International Meeting for Autism Research: Mouse Models of Autism to Discover Causes and Develop Treatments

Mouse Models of Autism to Discover Causes and Develop Treatments

Thursday, May 20, 2010: 8:30 AM
Grand Ballroom A-F Level 5 (Philadelphia Marriott Downtown)
8:30 AM
J. N. Crawley , Laboratory of Behavioral Neuroscience, National Institute of Mental Health, National Institutes of Health, Bethesda, MD
Searching for the causes and cures for autism depends on strong animal models.  As candidate genes linked to autism are identified, mice with targeted mutations of these genes are becoming available.  Model organisms offer useful translational tools to test hypotheses about single genes, chromosomal locus deletions, copy number variants, epigenetic DNA methylation, neuroanatomical abnormalities, immune dysfunctions, diets, environmental toxins, and other proposed causes of autism.  

The key to successful translational applications is robust, highly replicable functional assays.  Our laboratory has generated a constellation of mouse behavioral paradigms with conceptual analogies to the three diagnostic symptoms of autism.  This presentation will focus on behavioral tests for mice that offer reasonable face validity to the defining symptoms of autism.  The core deficit in reciprocal social interactions is modeled longitudinally across developmental stages with juvenile and adult reciprocal social interaction scoring and automated social approach paradigms.  Communication in mice is investigated with measures of the emission, detection, and responses to olfactory and auditory social cues. Motor stereotypies, repetitive behaviors, insistence on sameness, and narrow restricted interests are analyzed in mice by quantitating spontaneous stereotyped motor behaviors, repetitive self-grooming, perseveration during the reversal phase of T-maze and Morris water maze spatial tasks, and restricted exploration of complex environments.  
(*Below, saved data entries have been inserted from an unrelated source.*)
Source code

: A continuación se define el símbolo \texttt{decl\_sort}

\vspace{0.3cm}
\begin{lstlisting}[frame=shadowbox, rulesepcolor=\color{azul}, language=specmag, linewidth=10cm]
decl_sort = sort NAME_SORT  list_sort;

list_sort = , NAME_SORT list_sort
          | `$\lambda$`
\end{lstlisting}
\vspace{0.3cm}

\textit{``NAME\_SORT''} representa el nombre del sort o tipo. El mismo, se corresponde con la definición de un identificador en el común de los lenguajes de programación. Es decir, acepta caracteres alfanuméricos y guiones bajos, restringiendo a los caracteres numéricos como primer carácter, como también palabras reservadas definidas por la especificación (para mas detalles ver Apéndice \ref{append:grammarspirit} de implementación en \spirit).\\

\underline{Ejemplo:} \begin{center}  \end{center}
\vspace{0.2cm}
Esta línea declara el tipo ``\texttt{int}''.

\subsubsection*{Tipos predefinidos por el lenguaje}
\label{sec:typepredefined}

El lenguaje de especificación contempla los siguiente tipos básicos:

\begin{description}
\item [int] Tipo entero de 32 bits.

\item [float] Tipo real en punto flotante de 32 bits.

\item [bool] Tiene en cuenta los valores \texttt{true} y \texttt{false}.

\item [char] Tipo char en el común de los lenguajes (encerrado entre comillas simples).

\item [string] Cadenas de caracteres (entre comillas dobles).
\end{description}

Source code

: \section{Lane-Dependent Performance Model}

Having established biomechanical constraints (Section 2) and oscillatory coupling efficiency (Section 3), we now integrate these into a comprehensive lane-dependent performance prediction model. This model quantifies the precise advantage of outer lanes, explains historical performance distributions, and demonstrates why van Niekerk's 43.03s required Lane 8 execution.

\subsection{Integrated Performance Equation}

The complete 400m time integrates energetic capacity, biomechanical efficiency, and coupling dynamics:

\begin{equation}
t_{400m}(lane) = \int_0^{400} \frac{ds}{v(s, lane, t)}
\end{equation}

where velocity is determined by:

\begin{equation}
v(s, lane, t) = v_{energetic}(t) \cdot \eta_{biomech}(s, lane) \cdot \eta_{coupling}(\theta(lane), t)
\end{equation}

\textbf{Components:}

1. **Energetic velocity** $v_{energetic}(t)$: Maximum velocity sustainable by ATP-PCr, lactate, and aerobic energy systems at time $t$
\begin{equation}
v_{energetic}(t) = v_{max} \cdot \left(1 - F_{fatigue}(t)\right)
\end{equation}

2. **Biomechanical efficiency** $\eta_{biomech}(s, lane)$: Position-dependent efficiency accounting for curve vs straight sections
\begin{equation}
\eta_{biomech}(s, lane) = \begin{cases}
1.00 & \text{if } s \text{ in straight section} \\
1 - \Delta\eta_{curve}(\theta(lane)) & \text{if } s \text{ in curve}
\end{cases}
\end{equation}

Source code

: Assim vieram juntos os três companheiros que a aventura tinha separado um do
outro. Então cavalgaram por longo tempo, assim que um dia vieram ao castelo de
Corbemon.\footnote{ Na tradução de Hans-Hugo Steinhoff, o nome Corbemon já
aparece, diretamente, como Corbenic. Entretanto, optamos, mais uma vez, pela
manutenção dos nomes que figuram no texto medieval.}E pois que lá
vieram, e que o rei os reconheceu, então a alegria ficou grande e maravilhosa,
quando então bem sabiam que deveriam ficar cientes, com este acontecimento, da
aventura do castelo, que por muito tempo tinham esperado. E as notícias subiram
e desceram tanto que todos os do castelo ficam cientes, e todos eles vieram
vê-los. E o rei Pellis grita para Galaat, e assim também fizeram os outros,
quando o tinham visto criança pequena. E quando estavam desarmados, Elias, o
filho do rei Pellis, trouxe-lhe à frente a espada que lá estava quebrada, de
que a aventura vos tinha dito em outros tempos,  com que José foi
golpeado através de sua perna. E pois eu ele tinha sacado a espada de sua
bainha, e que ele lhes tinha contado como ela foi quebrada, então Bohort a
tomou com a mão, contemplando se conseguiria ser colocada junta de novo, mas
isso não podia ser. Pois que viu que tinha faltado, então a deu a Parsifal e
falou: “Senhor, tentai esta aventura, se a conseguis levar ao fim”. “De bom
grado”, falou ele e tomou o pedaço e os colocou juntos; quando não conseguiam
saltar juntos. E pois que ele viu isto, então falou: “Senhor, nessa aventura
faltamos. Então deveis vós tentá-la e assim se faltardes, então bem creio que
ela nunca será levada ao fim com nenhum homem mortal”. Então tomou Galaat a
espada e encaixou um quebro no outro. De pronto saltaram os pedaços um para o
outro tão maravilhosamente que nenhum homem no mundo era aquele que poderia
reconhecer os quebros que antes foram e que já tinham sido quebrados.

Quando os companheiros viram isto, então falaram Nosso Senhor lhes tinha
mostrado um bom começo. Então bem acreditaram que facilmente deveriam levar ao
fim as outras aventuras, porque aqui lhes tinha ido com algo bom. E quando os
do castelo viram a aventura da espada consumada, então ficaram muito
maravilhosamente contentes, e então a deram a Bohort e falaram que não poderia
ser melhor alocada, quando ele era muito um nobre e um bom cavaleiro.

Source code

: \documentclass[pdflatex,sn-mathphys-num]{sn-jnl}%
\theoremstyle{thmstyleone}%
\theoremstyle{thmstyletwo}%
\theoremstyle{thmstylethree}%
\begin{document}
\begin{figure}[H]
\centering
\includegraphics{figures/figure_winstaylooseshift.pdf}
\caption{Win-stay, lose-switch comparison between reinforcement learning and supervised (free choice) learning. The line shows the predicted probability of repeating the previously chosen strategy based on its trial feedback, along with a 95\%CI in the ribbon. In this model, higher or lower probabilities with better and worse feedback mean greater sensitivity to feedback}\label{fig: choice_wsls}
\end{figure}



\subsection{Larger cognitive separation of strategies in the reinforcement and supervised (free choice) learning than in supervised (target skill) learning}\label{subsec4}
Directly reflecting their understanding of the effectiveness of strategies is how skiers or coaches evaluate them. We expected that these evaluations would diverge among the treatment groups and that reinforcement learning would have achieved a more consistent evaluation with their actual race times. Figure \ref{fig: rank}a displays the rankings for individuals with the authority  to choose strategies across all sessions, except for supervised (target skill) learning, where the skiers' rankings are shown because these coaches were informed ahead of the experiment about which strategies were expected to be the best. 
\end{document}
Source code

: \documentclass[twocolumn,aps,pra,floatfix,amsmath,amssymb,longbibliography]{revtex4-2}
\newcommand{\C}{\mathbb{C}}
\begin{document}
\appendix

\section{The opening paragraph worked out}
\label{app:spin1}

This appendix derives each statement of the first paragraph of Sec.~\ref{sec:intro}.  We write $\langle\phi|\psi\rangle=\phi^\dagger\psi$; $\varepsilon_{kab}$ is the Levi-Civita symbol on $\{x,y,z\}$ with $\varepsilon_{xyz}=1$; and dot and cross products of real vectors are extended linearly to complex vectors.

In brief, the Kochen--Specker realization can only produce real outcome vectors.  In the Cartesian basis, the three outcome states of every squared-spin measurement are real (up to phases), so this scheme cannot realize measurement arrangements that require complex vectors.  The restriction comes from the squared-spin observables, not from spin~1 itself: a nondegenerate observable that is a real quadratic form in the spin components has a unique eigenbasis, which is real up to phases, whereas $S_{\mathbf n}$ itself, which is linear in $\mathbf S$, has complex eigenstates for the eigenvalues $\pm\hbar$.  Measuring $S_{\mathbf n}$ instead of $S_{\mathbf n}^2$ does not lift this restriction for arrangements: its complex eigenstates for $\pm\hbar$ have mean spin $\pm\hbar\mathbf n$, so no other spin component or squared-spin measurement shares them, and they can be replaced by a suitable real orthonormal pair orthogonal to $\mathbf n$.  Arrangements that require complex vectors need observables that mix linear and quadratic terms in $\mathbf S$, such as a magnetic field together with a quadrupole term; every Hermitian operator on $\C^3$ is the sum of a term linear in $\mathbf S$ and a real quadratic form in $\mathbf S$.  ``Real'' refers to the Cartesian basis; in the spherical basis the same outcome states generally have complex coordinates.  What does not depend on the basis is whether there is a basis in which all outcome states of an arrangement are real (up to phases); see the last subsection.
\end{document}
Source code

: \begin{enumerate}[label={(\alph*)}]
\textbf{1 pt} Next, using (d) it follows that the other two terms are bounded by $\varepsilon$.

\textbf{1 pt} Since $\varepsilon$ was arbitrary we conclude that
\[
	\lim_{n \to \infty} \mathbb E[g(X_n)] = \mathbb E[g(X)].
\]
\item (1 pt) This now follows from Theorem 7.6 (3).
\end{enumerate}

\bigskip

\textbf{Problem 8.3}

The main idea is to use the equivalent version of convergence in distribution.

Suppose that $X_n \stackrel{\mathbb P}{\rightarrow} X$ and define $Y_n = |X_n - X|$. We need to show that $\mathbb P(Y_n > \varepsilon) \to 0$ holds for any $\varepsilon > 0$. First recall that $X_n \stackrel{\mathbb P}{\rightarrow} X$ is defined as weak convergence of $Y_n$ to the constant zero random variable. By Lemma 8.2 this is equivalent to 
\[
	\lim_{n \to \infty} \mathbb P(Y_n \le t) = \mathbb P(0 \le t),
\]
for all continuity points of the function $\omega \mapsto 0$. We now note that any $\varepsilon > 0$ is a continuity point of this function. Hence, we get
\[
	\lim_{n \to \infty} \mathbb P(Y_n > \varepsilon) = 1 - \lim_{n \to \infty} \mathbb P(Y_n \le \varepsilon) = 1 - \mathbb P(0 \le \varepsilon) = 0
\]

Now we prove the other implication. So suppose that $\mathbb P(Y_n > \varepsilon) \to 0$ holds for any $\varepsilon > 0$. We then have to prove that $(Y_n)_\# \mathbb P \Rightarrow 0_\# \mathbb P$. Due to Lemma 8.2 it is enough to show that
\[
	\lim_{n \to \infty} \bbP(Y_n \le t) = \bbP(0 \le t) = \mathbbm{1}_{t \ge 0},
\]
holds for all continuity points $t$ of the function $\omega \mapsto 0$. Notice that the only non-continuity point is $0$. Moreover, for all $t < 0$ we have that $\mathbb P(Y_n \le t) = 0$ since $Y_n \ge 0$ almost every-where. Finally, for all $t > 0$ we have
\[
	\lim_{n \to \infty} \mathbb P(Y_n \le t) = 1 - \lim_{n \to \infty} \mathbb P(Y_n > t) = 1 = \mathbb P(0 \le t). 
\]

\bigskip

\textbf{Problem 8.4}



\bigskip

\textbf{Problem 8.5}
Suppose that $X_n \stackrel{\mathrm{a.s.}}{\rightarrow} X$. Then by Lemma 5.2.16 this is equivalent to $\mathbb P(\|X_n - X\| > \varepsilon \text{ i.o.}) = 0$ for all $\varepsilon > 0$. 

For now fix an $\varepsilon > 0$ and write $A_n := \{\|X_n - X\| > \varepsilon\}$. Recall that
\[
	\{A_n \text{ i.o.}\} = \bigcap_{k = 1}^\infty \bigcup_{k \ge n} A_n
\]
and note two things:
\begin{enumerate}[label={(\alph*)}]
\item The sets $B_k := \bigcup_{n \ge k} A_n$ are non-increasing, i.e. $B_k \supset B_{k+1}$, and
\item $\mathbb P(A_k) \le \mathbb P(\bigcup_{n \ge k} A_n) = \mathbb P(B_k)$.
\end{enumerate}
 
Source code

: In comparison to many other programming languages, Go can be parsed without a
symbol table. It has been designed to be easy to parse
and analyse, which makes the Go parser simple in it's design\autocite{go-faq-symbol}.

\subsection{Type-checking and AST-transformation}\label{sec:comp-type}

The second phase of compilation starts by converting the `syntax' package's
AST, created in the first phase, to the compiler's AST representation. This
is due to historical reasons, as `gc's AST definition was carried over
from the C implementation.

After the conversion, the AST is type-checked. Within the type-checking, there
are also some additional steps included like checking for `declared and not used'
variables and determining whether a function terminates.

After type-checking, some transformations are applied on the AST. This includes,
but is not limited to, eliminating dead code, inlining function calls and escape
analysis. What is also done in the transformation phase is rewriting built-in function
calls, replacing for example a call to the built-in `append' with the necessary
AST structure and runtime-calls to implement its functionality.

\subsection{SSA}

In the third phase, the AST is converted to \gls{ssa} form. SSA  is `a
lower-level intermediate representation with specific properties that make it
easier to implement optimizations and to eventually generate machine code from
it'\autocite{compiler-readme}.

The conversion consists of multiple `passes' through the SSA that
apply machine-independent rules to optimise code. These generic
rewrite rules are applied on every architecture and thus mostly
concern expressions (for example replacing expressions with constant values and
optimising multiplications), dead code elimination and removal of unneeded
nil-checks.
Behavioral assays relevant to the associated symptoms of autism, including anxiety, seizures, sleep disruption, low IQ, and hyperreactivity to sensory stimuli, may provide further insights into the phenotypes of a mouse model of autism spectrum disorders.  Comprehensive control tests for general health, motor functions, and sensory abilities are conducted, to detect potential confounds due to physical defects, thus avoiding overinterpretations of artifacts.  

Both forward genetics and reverse mouse genetics are employed in our laboratory to understand the genetic basis of social, communication, and repetitive behaviors.  Results from knockout mice with targeted mutations in candidate genes for autism will be described.   BTBR T+tf/J, an inbred strain that displays autism-like traits on many of these tasks, will be used to illustrate phenotypes of a robust mouse model of autism.  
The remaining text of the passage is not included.